Munich is built on gravel! The Munich gravel plain developed 10,000 years ago during the Würm Ice Age. The enormous force of the glacier ice also formed the river bed of the Isar.

Up to 10 meters down
Silt, fine sand, clay

When the Olympic Tower opened on a meadow in Oberwiesenfeld in 1968, it became a landmark for Munich. The foundation extends 12 meters into the ground and the tower juts 291 meters into the sky.

Up to 20 meters down
Gravel, silt, coal

The Bavaria statue on the Theresienwiese marks Munich's Oktoberfest area. From a height of 19 meters, Bavaria watches over the guests at Paulaner's "Winzerer Fähndl" beer tent.

Up to 27 meters down
Silt, gravel, clay

23 meters below Marienplatz is one of Munich's most important hubs. At rush hour, up to 32,400 people per hour might commute to or from the Marienplatz subway and train station.

Up to 30 meters down
Argillite

Argillite/brick clay: Drilling for clay and processing it into bricks represents a cornerstone for Munich – from the wall of the city to the Frauenkirche.

Up to 32 meters down
Silt, fine sand, clay

Up to 40 meters down
Fine sand, silt

We recommend a tour of the tent roof for the more venturesome of visitors to the Munich Olympic Park.

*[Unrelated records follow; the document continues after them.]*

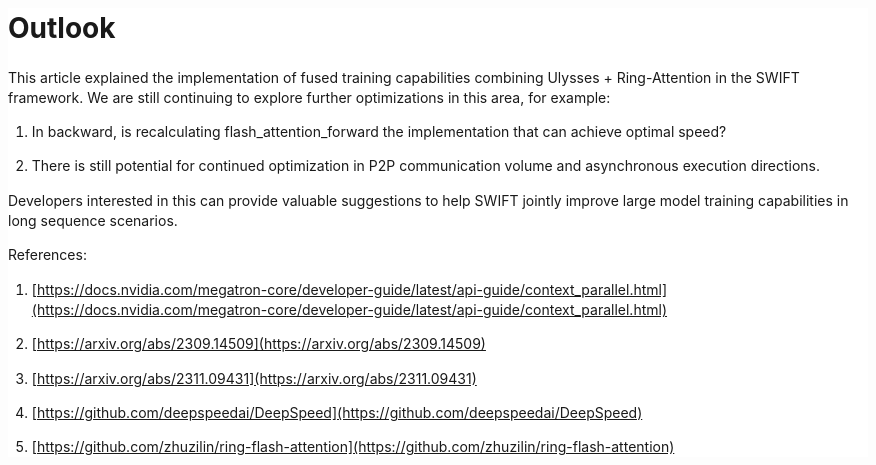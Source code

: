 # Outlook

This article explained the implementation of fused training capabilities combining Ulysses + Ring-Attention in the SWIFT framework. We are still continuing to explore further optimizations in this area, for example:

1. In backward, is recalculating flash_attention_forward the implementation that can achieve optimal speed?

2. There is still potential for continued optimization in P2P communication volume and asynchronous execution directions.

Developers interested in this can provide valuable suggestions to help SWIFT jointly improve large model training capabilities in long sequence scenarios.

References:

1. [https://docs.nvidia.com/megatron-core/developer-guide/latest/api-guide/context_parallel.html](https://docs.nvidia.com/megatron-core/developer-guide/latest/api-guide/context_parallel.html)

2. [https://arxiv.org/abs/2309.14509](https://arxiv.org/abs/2309.14509)

3. [https://arxiv.org/abs/2311.09431](https://arxiv.org/abs/2311.09431)

4. [https://github.com/deepspeedai/DeepSpeed](https://github.com/deepspeedai/DeepSpeed)

5. [https://github.com/zhuzilin/ring-flash-attention](https://github.com/zhuzilin/ring-flash-attention)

Descending from a height of 40 meters from the spine of the tent roof down to the pristine lawn of the Olympic Stadium, the visitor hangs vertically from the rope.

Up to 45 meters down
Argillite, fine sand, silt

Up to 50 meters down
Clay, gravel

Clay has an insulating effect and is therefore excellent for making classic mugs. That keeps our good Paulaner beer cool and refreshing for longer.

Up to 55 meters down
Argillite, gravel, silt

The Wiesn visitor slides down 55 undulating meters of track on the traditional "Münchner Rutschn" ride, just as much a part of the Wiesn experience as Paulaner Oktoberfest beer.

Up to 57 meters down
Argillite

306 steps lead upwards to the watchman's tower of St. Peter's Church at Marienplatz. At an elevation of 56 meters, you can get a once-in-a-lifetime view of Munich's historic district.

Up to 59 meters down
Fine sand, gravel, clay, silt

Up to 81 meters down
Argillite

Precious gems develop in the Earth's crust under very high pressure and extremely high temperatures. Their beauty has always enchanted us humans.

Up to 87 meters down
Fine sand

High above, in the tower of Munich's New Town Hall, the Münchner Kindl – the "Munich Child" depicted on the city's emblem – watches over the capital of Bavaria from a height of 85 meters. The tower itself houses the famous Glockenspiel chimes and the office of Munich's mayor.

Up to 93 meters down
Clay, sand

Up to 100 meters down
Ton, kiesig, sandig

The towers of Munich's Frauenkirche, the tallest landmark of Munich, reach a height of about 99 meters. As a matter of principle, no high-rise in the city may stand taller.

Up to 112 meters down
Argillite

Up to 116 meters down
Fine sand, silt, clay

Up to 118 meters down
Argillite

Up to 123 meters down
Fine sand, silt, clay

The roots of the fig tree can dig into the soil for up to 120 meters on a quest for water.

Up to 128 meters down
Clay, gravel, sand

On hot summer days, Lake Starnberg is a popular destination for day trips. Munich's residents enjoy swimming there or just relaxing. Lake Starnberg measures 128 meters at its deepest point.

Up to 138 meters down
Fine sand, silt

Up to 143 meters down
Clay, gravel

Up to 146 meters down
Gravel, silt

The Cheops pyramid is Egypt's oldest and largest pyramid. It was originally 146 meters high and is one of the seven wonders of the ancient world. The ancient Egyptians were also probably the first to brew beer.

Up to 166 meters down
Clay, gravel, sand

A high-rise becomes a skyscraper when it reaches the 150-meter mark. Germany has a total of 15 skyscrapers.

Up to 168 meters down
Clay, fine sand

Up to 176 meters down
Fine sand, silt, clay, gravel

The tallest smokestack of Munich's heat and power plant is 176 meters high, making it the second-tallest building in the city after the Olympic Tower.

Up to 190 meters down
Clay, gravel, sand

Paulaner draws its brewing water from an aquifer 190 meters down, where layers of rock have protected it for millennia. Only a few breweries in the world can draw on such precious water for brewing: it is extremely pure and soft.